- [TASK PROMPT]:
Report every line from the following entries that contains the string "Full".
[[ AVAILABLE DATA, beginning ]]
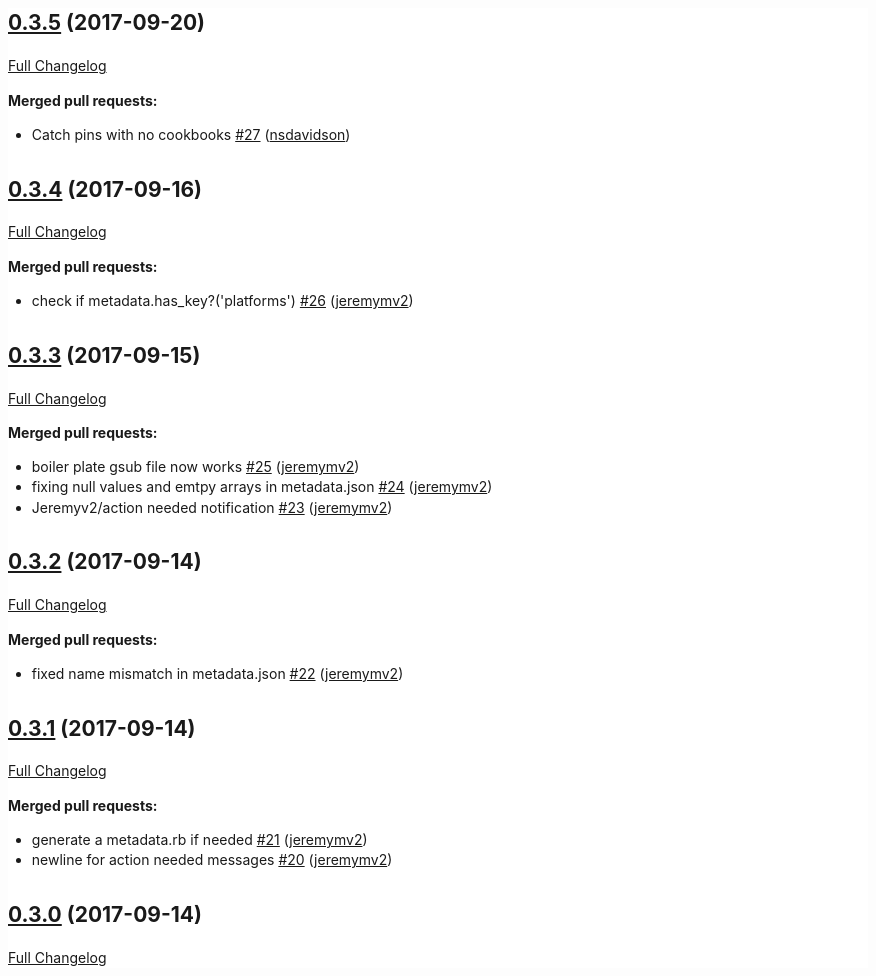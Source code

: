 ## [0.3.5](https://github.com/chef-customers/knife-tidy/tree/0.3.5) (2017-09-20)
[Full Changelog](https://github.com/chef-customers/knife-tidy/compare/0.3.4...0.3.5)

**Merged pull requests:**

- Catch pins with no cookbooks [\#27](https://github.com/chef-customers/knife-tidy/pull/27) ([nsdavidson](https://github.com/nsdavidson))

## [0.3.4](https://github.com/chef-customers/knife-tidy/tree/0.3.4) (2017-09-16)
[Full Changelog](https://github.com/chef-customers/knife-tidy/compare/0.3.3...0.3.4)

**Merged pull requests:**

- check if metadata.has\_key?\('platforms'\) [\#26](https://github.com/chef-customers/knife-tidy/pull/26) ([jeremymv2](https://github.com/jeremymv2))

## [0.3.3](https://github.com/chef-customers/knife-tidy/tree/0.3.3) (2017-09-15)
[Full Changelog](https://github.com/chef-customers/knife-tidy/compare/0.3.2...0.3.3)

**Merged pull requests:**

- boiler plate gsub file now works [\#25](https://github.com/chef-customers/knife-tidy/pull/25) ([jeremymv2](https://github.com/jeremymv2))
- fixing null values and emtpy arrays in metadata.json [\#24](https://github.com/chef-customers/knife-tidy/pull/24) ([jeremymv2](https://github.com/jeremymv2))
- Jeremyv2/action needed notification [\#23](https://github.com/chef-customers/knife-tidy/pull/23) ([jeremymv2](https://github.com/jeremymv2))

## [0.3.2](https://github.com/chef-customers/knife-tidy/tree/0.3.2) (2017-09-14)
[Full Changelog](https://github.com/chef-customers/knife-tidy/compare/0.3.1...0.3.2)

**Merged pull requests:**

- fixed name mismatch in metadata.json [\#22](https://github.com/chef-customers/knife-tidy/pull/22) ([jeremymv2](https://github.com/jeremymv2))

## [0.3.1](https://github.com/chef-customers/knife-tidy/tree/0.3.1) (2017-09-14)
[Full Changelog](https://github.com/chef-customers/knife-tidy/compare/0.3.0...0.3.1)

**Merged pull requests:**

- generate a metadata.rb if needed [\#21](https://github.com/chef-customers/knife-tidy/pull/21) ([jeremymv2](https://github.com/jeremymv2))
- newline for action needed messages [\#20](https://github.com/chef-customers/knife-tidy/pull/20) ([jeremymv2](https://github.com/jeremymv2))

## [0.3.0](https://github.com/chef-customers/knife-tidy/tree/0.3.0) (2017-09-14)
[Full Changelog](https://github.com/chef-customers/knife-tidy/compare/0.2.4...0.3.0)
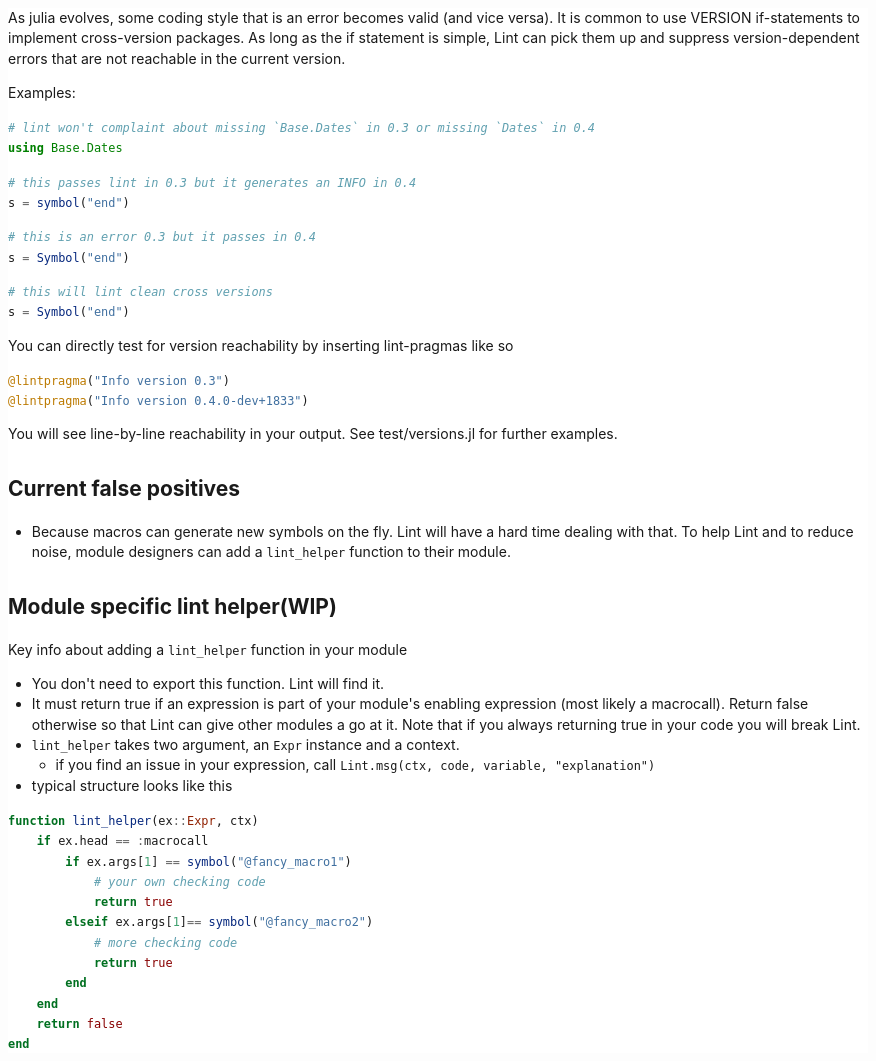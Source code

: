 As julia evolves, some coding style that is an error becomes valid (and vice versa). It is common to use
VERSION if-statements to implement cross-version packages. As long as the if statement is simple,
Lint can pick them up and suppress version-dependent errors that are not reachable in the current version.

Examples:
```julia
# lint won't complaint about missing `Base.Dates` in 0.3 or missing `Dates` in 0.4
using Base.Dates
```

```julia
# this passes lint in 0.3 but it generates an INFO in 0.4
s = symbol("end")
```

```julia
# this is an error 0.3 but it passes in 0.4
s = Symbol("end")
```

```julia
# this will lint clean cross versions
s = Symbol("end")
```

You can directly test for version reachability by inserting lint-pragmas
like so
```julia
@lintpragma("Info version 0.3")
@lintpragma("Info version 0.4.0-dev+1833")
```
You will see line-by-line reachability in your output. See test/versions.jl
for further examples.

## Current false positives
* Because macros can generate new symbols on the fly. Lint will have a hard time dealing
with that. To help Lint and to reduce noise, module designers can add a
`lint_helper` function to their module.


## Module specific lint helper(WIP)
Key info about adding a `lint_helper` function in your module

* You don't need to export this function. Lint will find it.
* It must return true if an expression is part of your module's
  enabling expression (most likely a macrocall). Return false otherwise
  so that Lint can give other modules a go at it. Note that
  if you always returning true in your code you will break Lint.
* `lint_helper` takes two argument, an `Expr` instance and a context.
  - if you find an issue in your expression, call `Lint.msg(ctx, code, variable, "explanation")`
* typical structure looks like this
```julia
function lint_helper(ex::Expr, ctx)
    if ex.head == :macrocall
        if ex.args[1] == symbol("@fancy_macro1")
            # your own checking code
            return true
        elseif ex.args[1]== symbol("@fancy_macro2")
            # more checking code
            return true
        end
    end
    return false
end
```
[[ AVAILABLE DATA, end ]]
- [RESPONSE TO THE EXERCISE]:
[Full Changelog](https://github.com/chef-customers/knife-tidy/compare/0.3.4...0.3.5)
[Full Changelog](https://github.com/chef-customers/knife-tidy/compare/0.3.3...0.3.4)
[Full Changelog](https://github.com/chef-customers/knife-tidy/compare/0.3.2...0.3.3)
[Full Changelog](https://github.com/chef-customers/knife-tidy/compare/0.3.1...0.3.2)
[Full Changelog](https://github.com/chef-customers/knife-tidy/compare/0.3.0...0.3.1)
[Full Changelog](https://github.com/chef-customers/knife-tidy/compare/0.2.4...0.3.0)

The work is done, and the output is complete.